# a rod is having a positive charge and a point charge is placed at a distance 'd' from it making...

## Question:

A rod is having a positive charge and a point charge is placed at a distance "D"' from it making angle 45 degrees with one end and 37 degrees with the other. Calculate field.

## Electric Field:

It is the region in which the effect of the charged particle experiences. It varies according to the charge and the distance of the particle. It is also the same as the field lines at a point in the region.

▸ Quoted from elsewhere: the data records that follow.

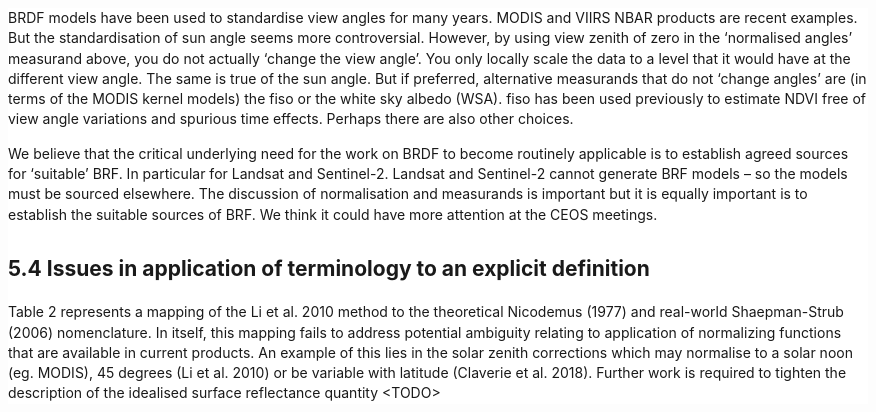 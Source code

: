 BRDF models have been used to standardise view angles for many years. MODIS and VIIRS NBAR products are recent examples. But the standardisation of sun angle seems more controversial. However, by using view zenith of zero in the ‘normalised angles’ measurand above, you do not actually ‘change the view angle’. You only locally scale the data to a level that it would have at the different view angle. The same is true of the sun angle. But if preferred, alternative measurands that do not ‘change angles’ are (in terms of the MODIS kernel models) the fiso or the white sky albedo (WSA). fiso has been used previously to estimate NDVI free of view angle variations and spurious time effects. Perhaps there are also other choices. 

We believe that the critical underlying need for the work on BRDF to become routinely applicable is to establish agreed sources for ‘suitable’ BRF. In particular for Landsat and Sentinel-2. Landsat and Sentinel-2 cannot generate BRF models – so the models must be sourced elsewhere. The discussion of normalisation and measurands is important but it is equally important is to establish the suitable sources of BRF. We think it could have more attention at the CEOS meetings. 

## 5.4 Issues in application of terminology to  an explicit definition 

Table 2 represents a mapping of the Li et al. 2010 method to the theoretical Nicodemus (1977) and real-world  Shaepman-Strub (2006) nomenclature. In itself, this mapping fails to address potential ambiguity relating to application of normalizing functions that are available in current products. An example of this lies in the solar zenith corrections which may normalise to a solar noon (eg. MODIS), 45 degrees (Li et al. 2010\) or be variable with latitude (Claverie et al. 2018). Further work is required to tighten the description of the idealised surface reflectance quantity \<TODO\>

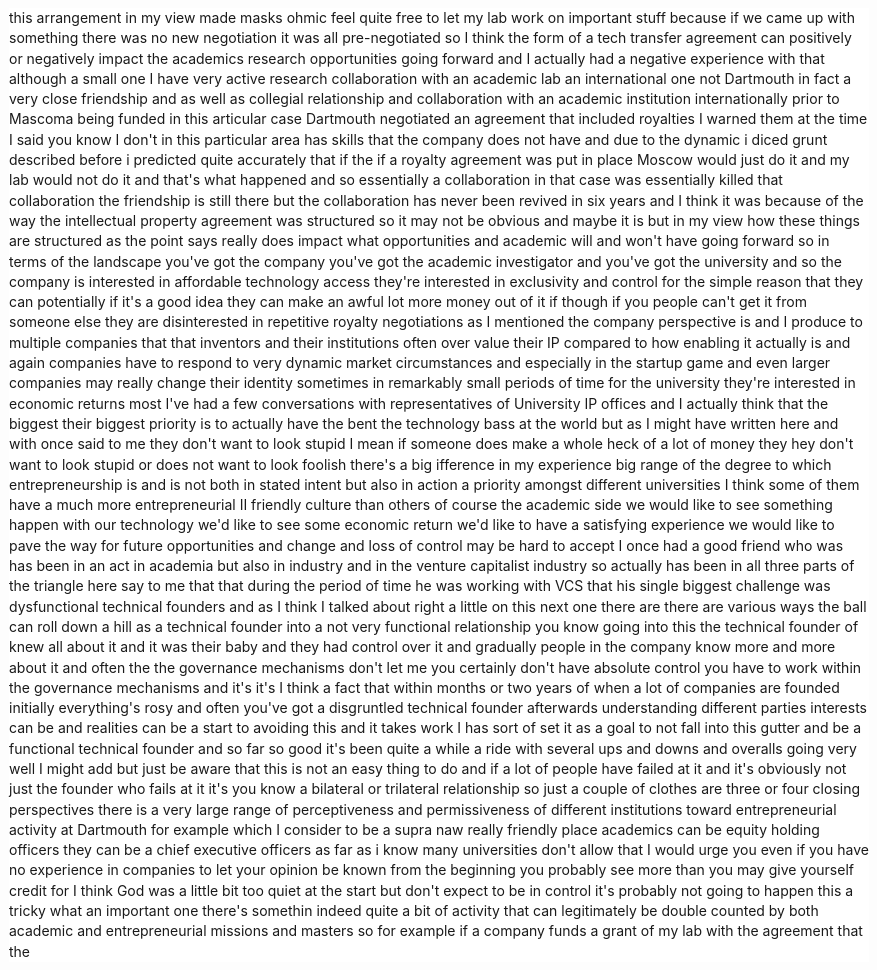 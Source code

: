 this arrangement in my view made masks ohmic feel quite free to let my lab work on important stuff because if we came up with something there was no new negotiation it was all pre-negotiated so I think the form of a tech transfer agreement can positively or negatively impact the academics research opportunities going forward and I actually had a negative experience with that although a small one I have very active research collaboration with an academic lab an international one not Dartmouth in fact a very close friendship and as well as collegial relationship and collaboration with an academic institution internationally prior to Mascoma being funded in this articular case Dartmouth negotiated an agreement that included royalties I warned them at the time I said you know I don't in this particular area has skills that the company does not have and due to the dynamic i diced grunt described before i predicted quite accurately that if the if a royalty agreement was put in place Moscow would just do it and my lab would not do it and that's what happened and so essentially a collaboration in that case was essentially killed that collaboration the friendship is still there but the collaboration has never been revived in six years and I think it was because of the way the intellectual property agreement was structured so it may not be obvious and maybe it is but in my view how these things are structured as the point says really does impact what opportunities and academic will and won't have going forward so in terms of the landscape you've got the company you've got the academic investigator and you've got the university and so the company is interested in affordable technology access they're interested in exclusivity and control for the simple reason that they can potentially if it's a good idea they can make an awful lot more money out of it if though if you people can't get it from someone else they are disinterested in repetitive royalty negotiations as I mentioned the company perspective is and I produce to multiple companies that that inventors and their institutions often over value their IP compared to how enabling it actually is and again companies have to respond to very dynamic market circumstances and especially in the startup game and even larger companies may really change their identity sometimes in remarkably small periods of time for the university they're interested in economic returns most I've had a few conversations with representatives of University IP offices and I actually think that the biggest their biggest priority is to actually have the bent the technology bass at the world but as I might have written here and with once said to me they don't want to look stupid I mean if someone does make a whole heck of a lot of money they hey don't want to look stupid or does not want to look foolish there's a big ifference in my experience big range of the degree to which entrepreneurship is and is not both in stated intent but also in action a priority amongst different universities I think some of them have a much more entrepreneurial II friendly culture than others of course the academic side we would like to see something happen with our technology we'd like to see some economic return we'd like to have a satisfying experience we would like to pave the way for future opportunities and change and loss of control may be hard to accept I once had a good friend who was has been in an act in academia but also in industry and in the venture capitalist industry so actually has been in all three parts of the triangle here say to me that that during the period of time he was working with VCS that his single biggest challenge was dysfunctional technical founders and as I think I talked about right a little on this next one there are there are various ways the ball can roll down a hill as a technical founder into a not very functional relationship you know going into this the technical founder of knew all about it and it was their baby and they had control over it and gradually people in the company know more and more about it and often the the governance mechanisms don't let me you certainly don't have absolute control you have to work within the governance mechanisms and it's it's I think a fact that within  months or two years of when a lot of companies are founded initially everything's rosy and often you've got a disgruntled technical founder afterwards understanding different parties interests can be and realities can be a start to avoiding this and it takes work I has sort of set it as a goal to not fall into this gutter and be a functional technical founder and so far so good it's been quite a while a ride with several ups and downs and overalls going very well I might add but just be aware that this is not an easy thing to do and if a lot of people have failed at it and it's obviously not just the founder who fails at it it's you know a bilateral or trilateral relationship so just a couple of clothes are three or four closing perspectives there is a very large range of perceptiveness and permissiveness of different institutions toward entrepreneurial activity at Dartmouth for example which I consider to be a supra naw really friendly place academics can be equity holding officers they can be a chief executive officers as far as i know many universities don't allow that I would urge you even if you have no experience in companies to let your opinion be known from the beginning you probably see more than you may give yourself credit for I think God was a little bit too quiet at the start but don't expect to be in control it's probably not going to happen this a tricky what an important one there's somethin indeed quite a bit of activity that can legitimately be double counted by both academic and entrepreneurial missions and masters so for example if a company funds a grant of my lab with the agreement that the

## Answer and Explanation:

**Given Data**

- The distance of the charge from the rod is: D.
- The angle of one end of rod from the point charge is:{eq}\alpha = 45^\circ {/eq} .

- The angle of other end of rod from the point charge is: {eq}\beta = 37^\circ {/eq} .

The expression to calculate the angle subtended by the rod on the point charge is,

{eq}\theta = 180^\circ - \alpha - \beta {/eq}

Substitute all the values in the above expression.

{eq}\begin{align*} \theta &= 180^\circ - 45^\circ - 37^\circ \\ &= 98^\circ \end{align*} {/eq}

The expression to calculate the distance of one end from the point charge is,

{eq}a = \dfrac{D}{{\sin \alpha }} {/eq}

Substitute all the values in the above expression.

{eq}\begin{align*} a &= \dfrac{D}{{\sin 45^\circ }}\\ &= \sqrt 2 D \end{align*} {/eq}

The expression to calculate the distance of other end from the point charge is,

{eq}b = \dfrac{D}{{\sin \beta }} {/eq}

Substitute all the values in the above expression.

{eq}\begin{align*} b &= \dfrac{D}{{\sin 37^\circ }}\\ &= 1.66D \end{align*} {/eq}

The expression to calculate the electric field at the point charge due to one end of the rod is,

{eq}{E_1} = \dfrac{{kQ}}{{{a^2}}} {/eq}

Here, k is the Coulomb's constant and Q is the charge of the rod.

Substitute all the values in the above expression.

{eq}\begin{align*} {E_1} &= \dfrac{{kQ}}{{{{\left( {\sqrt 2 D} \right)}^2}}}\\ &= \dfrac{{kQ}}{{2{D^2}}} \end{align*} {/eq}

The expression to calculate the electric field at the point charge due to other end of the rod is,

{eq}{E_2} = \dfrac{{kQ}}{{{b^2}}} {/eq}

Substitute all the values in the above expression.

{eq}\begin{align*} {E_2} &= \dfrac{{kQ}}{{{{\left( {1.66D} \right)}^2}}}\\ &= \dfrac{{kQ}}{{2.76{D^2}}} \end{align*} {/eq}

The expression to calculate the total electric field at the point charge is,

{eq}E = \sqrt {E_1^2 + E_2^2 + 2{E_1}{E_2}\cos \theta } {/eq}

Substitute all the values in the above expression.

{eq}\begin{align*} E &= \sqrt {{{\left( {\dfrac{{kQ}}{{2{D^2}}}} \right)}^2} + {{\left( {\dfrac{{kQ}}{{2.76{D^2}}}} \right)}^2} + 2\left( {\dfrac{{kQ}}{{2{D^2}}}} \right)\left( {\dfrac{{kQ}}{{2.76{D^2}}}} \right)\cos 98^\circ } \\ &= \sqrt {0.38{{\left( {\dfrac{{kQ}}{{{D^2}}}} \right)}^2} - 0.36{{\left( {\dfrac{{kQ}}{{{D^2}}}} \right)}^2}} \\ &= \sqrt {0.02{{\left( {\dfrac{{kQ}}{{{D^2}}}} \right)}^2}} \\ &= \dfrac{{0.14kQ}}{{{D^2}}} \end{align*} {/eq}

Thus, the total electric field at the point charge is {eq}\dfrac{{0.14kQ}}{{{D^2}}} {/eq}.